BSDE dan SMRA kebalikannya, sengketa ada, tapi lebih terkendali dan banyak yang sudah selesai dengan kemenangan berkekuatan hukum tetap. BSDE melalui entitas anak disebut sudah menuntaskan 6 gugatan utama sampai kasasi, sehingga sengketa tidak lagi menggantung aset inti. SMRA juga punya beberapa kasus lahan di beberapa proyek, namun mayoritas perkara besar sudah inkracht dimenangkan, sehingga efeknya lebih mirip biaya operasional legal tahunan ketimbang ancaman fundamental. Di tiga emiten ini, perbedaan utamanya bukan ada atau tidak ada sengketa, tapi apakah sengketa itu mengunci mesin pendapatan atau tidak dan apakah pengacara nya jago atau tidak. Pengacara BSDE bisa dibilang jago.

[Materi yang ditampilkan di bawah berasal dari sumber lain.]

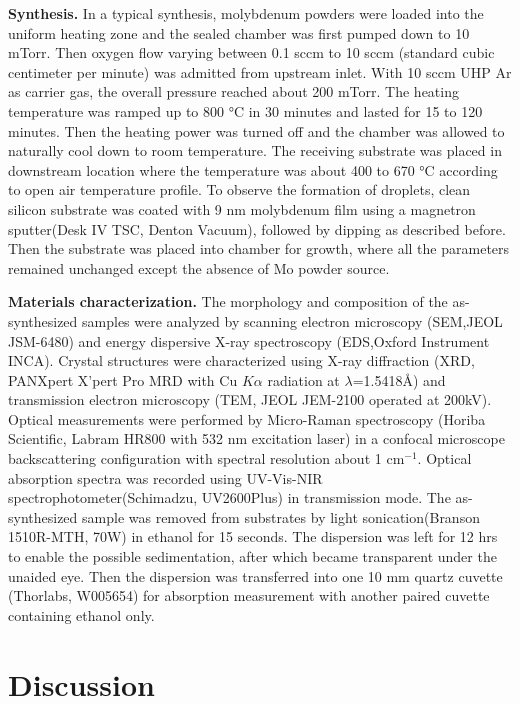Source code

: \textbf{Synthesis.} In a typical synthesis, molybdenum powders were loaded into the uniform heating zone and the sealed chamber was first pumped down to 10 mTorr. Then oxygen flow varying between 0.1 sccm to 10 sccm (standard cubic centimeter per minute) was admitted from upstream inlet. With 10 sccm UHP Ar as carrier gas, the overall pressure reached about 200 mTorr. The heating temperature was ramped up to 800 \si{\degreeCelsius} in 30 minutes and lasted for 15 to 120 minutes. Then the heating power was turned off and the chamber was allowed to naturally cool down to room temperature. The receiving substrate was placed in downstream location where the temperature was about 400 to 670 \si{\degreeCelsius} according to open air temperature profile. To observe the formation of droplets, clean silicon substrate was coated with 9 nm molybdenum film using a magnetron sputter(Desk IV TSC, Denton Vacuum), followed by  dipping as described before. Then the substrate was placed into chamber for growth, where all the parameters remained unchanged except the absence of Mo powder source.

\textbf{Materials characterization.} The morphology and composition of the as-synthesized samples were analyzed by scanning electron microscopy (SEM,JEOL JSM-6480) and energy dispersive X-ray spectroscopy (EDS,Oxford Instrument INCA). Crystal structures were characterized using X-ray diffraction (XRD, PANXpert X’pert Pro MRD with Cu $K\alpha$ radiation at $\lambda$=1.5418\AA) and transmission electron microscopy (TEM, JEOL JEM-2100  operated at 200kV). Optical measurements were performed by Micro-Raman spectroscopy (Horiba Scientific, Labram HR800 with 532 nm excitation laser) in a confocal microscope backscattering configuration with spectral resolution about 1 cm$^{-1}$. Optical absorption spectra was recorded using UV-Vis-NIR spectrophotometer(Schimadzu, UV2600Plus) in transmission mode. The as-synthesized sample was removed from substrates by light sonication(Branson 1510R-MTH, 70W) in ethanol for 15 seconds. The dispersion was left for 12 hrs to enable the possible sedimentation, after which became transparent under the unaided eye. Then the dispersion was transferred into one 10 mm quartz cuvette (Thorlabs, W005654) for absorption measurement with another paired cuvette containing ethanol only.


\section{Discussion}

CTRA menarik karena sengketanya bukan melawan pemerintah atau warga, melainkan konflik kemitraan yang sistemik dengan satu pihak dan pecah jadi lebih dari 10 perkara. Secara putusan, CTRA dominan menang sampai MA dan PK, jadi risikonya bergeser dari ancaman ganti rugi menjadi peluang tagihan. Angka yang paling berasa adalah potensi piutang atau ganti rugi Rp326,4 miliar, lalu jalur PKPU untuk menagih sisa kewajiban Rp296,4 miliar, sekitar 90,81% dari nilai Rp326,4 miliar. Buat investor, ini bisa jadi event kas masuk, tetapi syaratnya, proses penagihan harus benar-benar menghasilkan pembayaran, bukan cuma menang di kertas. Pengacara CTRA juga jago.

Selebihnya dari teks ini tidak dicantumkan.